He said in a statement that failure to take the patent strikes at the heart of Europe's ability to compete on the global stage, noting that two years ago the so-called Community Patent was put forward as 'a vital measure for boosting Europe's competitiveness by encouraging innovation'.
The main sticking point was how infringements of patents which might arise as a result of mistranslations should be treated, although the Council had agreed the principles behind the patent as early as March last year.
"It is a mystery to me how Ministers at the so-called Competitiveness Council can keep a straight face when they adopt conclusions for the Spring European Council on making Europe more competitive and yet, in the next breath, backtrack on the political agreement already reached on the main principles of the Community Patent in March of last year," he said.
Welcomed by industry
The pharmaceutical industry welcomed most aspects of the new legislation, which will have to be applied by national governments across the EU within the next 18 months.
The changes are intended to streamline the regulatory procedures for pharmaceutical registration and accelerate the availability of new products for patients, while at the same time strengthening the supervision of pharmaceutical products on the market in the interest of public health.
One component is that the centralized European procedure for the authorisation of pharmaceuticals will now be opened to more types of new medicines i.e. all new medicines intended for four therapeutic areas - AIDS, diabetes, cancer, neurodegenerative diseases - in addition to biotechnology products.
Other aspects include the harmonisation of regulatory data protection, allowing authorised generics to enter the market at 10 years, the granting of one extra year of data protection for important new uses, and new definitions of generics and of 'biosimilar' medicinal products.
The director general of the European Federation of Pharmaceutical Industries and Associations, Brian Ager, said the final compromise package does not fully meet the needs of the research-based pharmaceutical industry but it brings in important improvements in Europe's regulatory structure.

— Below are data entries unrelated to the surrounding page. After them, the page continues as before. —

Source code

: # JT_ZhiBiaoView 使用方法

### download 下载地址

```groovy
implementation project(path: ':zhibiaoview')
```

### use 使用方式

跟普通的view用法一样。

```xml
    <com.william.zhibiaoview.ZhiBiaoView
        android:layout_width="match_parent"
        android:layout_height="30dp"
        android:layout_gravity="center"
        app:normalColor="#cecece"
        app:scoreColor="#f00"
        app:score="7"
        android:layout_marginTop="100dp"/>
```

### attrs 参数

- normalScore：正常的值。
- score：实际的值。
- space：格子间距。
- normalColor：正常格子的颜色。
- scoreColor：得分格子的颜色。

The main objection of the pharma industry is that the reform package does not go far enough to improve data protection, i.e. the intellectual property on the clinical and preclinical data aimed at proving that a new compound is safe and effective.
The legislation must now be implemented without delay, and in an appropriate manner, he said, adding that the EFPIA "will carefully monitor the implementation of the Directive and Regulation against the expectation that the long-awaited reform of the EU pharmaceutical legislation will encourage pharmaceutical research and provide more rapid access by patients to new medicinal products".